> **WHAT NEEDS TO BE DONE**:
In the data below, which lines hold "utilisant"? Copy every one.

Start of DATASET RECORDS

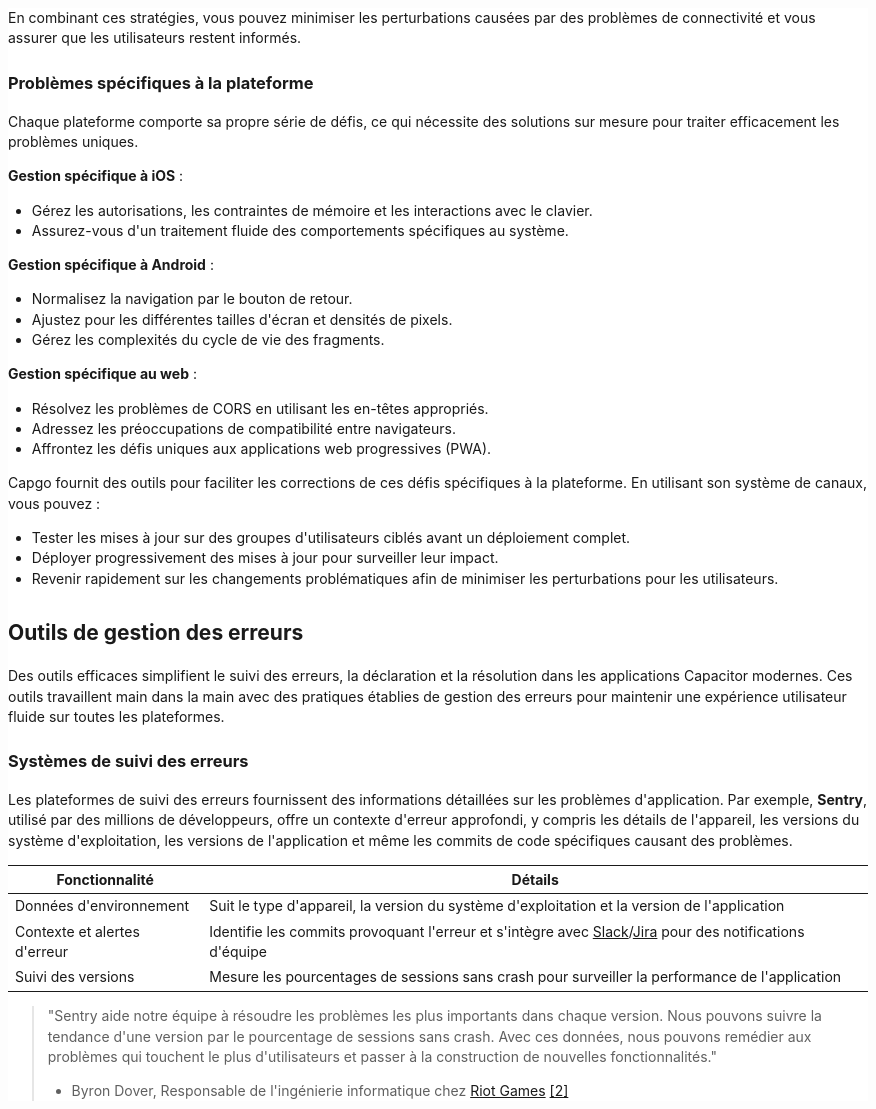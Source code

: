 
En combinant ces stratégies, vous pouvez minimiser les perturbations causées par des problèmes de connectivité et vous assurer que les utilisateurs restent informés.

### Problèmes spécifiques à la plateforme

Chaque plateforme comporte sa propre série de défis, ce qui nécessite des solutions sur mesure pour traiter efficacement les problèmes uniques.

**Gestion spécifique à iOS** :

-   Gérez les autorisations, les contraintes de mémoire et les interactions avec le clavier.
-   Assurez-vous d'un traitement fluide des comportements spécifiques au système.

**Gestion spécifique à Android** :

-   Normalisez la navigation par le bouton de retour.
-   Ajustez pour les différentes tailles d'écran et densités de pixels.
-   Gérez les complexités du cycle de vie des fragments.

**Gestion spécifique au web** :

-   Résolvez les problèmes de CORS en utilisant les en-têtes appropriés.
-   Adressez les préoccupations de compatibilité entre navigateurs.
-   Affrontez les défis uniques aux applications web progressives (PWA).

Capgo fournit des outils pour faciliter les corrections de ces défis spécifiques à la plateforme. En utilisant son système de canaux, vous pouvez :

-   Tester les mises à jour sur des groupes d'utilisateurs ciblés avant un déploiement complet.
-   Déployer progressivement des mises à jour pour surveiller leur impact.
-   Revenir rapidement sur les changements problématiques afin de minimiser les perturbations pour les utilisateurs.

## Outils de gestion des erreurs

Des outils efficaces simplifient le suivi des erreurs, la déclaration et la résolution dans les applications Capacitor modernes. Ces outils travaillent main dans la main avec des pratiques établies de gestion des erreurs pour maintenir une expérience utilisateur fluide sur toutes les plateformes.

### Systèmes de suivi des erreurs

Les plateformes de suivi des erreurs fournissent des informations détaillées sur les problèmes d'application. Par exemple, **Sentry**, utilisé par des millions de développeurs, offre un contexte d'erreur approfondi, y compris les détails de l'appareil, les versions du système d'exploitation, les versions de l'application et même les commits de code spécifiques causant des problèmes.

| Fonctionnalité | Détails |
| --- | --- |
| Données d'environnement | Suit le type d'appareil, la version du système d'exploitation et la version de l'application |
| Contexte et alertes d'erreur | Identifie les commits provoquant l'erreur et s'intègre avec [Slack](https://slack.com/)/[Jira](https://www.atlassian.com/software/jira) pour des notifications d'équipe |
| Suivi des versions | Mesure les pourcentages de sessions sans crash pour surveiller la performance de l'application |

> "Sentry aide notre équipe à résoudre les problèmes les plus importants dans chaque version. Nous pouvons suivre la tendance d'une version par le pourcentage de sessions sans crash. Avec ces données, nous pouvons remédier aux problèmes qui touchent le plus d'utilisateurs et passer à la construction de nouvelles fonctionnalités."
> 
> -   Byron Dover, Responsable de l'ingénierie informatique chez [Riot Games](https://www.riotgames.com/en) [\[2\]](https://sentry.io/)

End of DATASET RECORDS

> **WRITTEN SOLUTION**:
-   Résolvez les problèmes de CORS en utilisant les en-têtes appropriés.
Capgo fournit des outils pour faciliter les corrections de ces défis spécifiques à la plateforme. En utilisant son système de canaux, vous pouvez :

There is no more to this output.